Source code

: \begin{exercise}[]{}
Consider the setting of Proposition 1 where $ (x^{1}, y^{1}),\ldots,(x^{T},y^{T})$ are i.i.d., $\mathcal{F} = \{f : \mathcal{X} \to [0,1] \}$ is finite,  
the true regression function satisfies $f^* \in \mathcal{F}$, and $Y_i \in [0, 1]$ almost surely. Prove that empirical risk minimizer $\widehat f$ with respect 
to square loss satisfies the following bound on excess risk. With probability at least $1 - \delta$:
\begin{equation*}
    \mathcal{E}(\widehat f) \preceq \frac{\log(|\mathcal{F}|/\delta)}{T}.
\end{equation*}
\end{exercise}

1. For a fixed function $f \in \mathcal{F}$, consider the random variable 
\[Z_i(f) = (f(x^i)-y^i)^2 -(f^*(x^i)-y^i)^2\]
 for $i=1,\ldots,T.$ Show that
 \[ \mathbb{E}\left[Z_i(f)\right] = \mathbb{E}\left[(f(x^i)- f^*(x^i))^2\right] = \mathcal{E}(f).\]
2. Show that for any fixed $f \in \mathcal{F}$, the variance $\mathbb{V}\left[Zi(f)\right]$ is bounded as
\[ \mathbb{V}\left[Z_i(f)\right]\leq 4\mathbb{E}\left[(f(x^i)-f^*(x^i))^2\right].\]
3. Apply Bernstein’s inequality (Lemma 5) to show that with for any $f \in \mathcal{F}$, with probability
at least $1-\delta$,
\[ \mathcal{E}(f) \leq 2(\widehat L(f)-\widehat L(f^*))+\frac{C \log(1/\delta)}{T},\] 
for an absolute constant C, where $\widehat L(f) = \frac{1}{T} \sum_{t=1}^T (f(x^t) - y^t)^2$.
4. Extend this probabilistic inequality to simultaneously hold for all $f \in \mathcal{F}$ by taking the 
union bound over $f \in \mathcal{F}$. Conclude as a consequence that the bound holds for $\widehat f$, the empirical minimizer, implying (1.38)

-------------------------

### HOW TO COMPLETE THIS TASK
The data above should be duplicated exactly and completely.

### EXERCISE RESPONSE
Source code

: \begin{exercise}[]{}
Consider the setting of Proposition 1 where $ (x^{1}, y^{1}),\ldots,(x^{T},y^{T})$ are i.i.d., $\mathcal{F} = \{f : \mathcal{X} \to [0,1] \}$ is finite,  
the true regression function satisfies $f^* \in \mathcal{F}$, and $Y_i \in [0, 1]$ almost surely. Prove that empirical risk minimizer $\widehat f$ with respect 
to square loss satisfies the following bound on excess risk. With probability at least $1 - \delta$:
\begin{equation*}
    \mathcal{E}(\widehat f) \preceq \frac{\log(|\mathcal{F}|/\delta)}{T}.
\end{equation*}
\end{exercise}

1. For a fixed function $f \in \mathcal{F}$, consider the random variable 
\[Z_i(f) = (f(x^i)-y^i)^2 -(f^*(x^i)-y^i)^2\]
 for $i=1,\ldots,T.$ Show that
 \[ \mathbb{E}\left[Z_i(f)\right] = \mathbb{E}\left[(f(x^i)- f^*(x^i))^2\right] = \mathcal{E}(f).\]
2. Show that for any fixed $f \in \mathcal{F}$, the variance $\mathbb{V}\left[Zi(f)\right]$ is bounded as
\[ \mathbb{V}\left[Z_i(f)\right]\leq 4\mathbb{E}\left[(f(x^i)-f^*(x^i))^2\right].\]
3. Apply Bernstein’s inequality (Lemma 5) to show that with for any $f \in \mathcal{F}$, with probability
at least $1-\delta$,
\[ \mathcal{E}(f) \leq 2(\widehat L(f)-\widehat L(f^*))+\frac{C \log(1/\delta)}{T},\] 
for an absolute constant C, where $\widehat L(f) = \frac{1}{T} \sum_{t=1}^T (f(x^t) - y^t)^2$.
4. Extend this probabilistic inequality to simultaneously hold for all $f \in \mathcal{F}$ by taking the 
union bound over $f \in \mathcal{F}$. Conclude as a consequence that the bound holds for $\widehat f$, the empirical minimizer, implying (1.38)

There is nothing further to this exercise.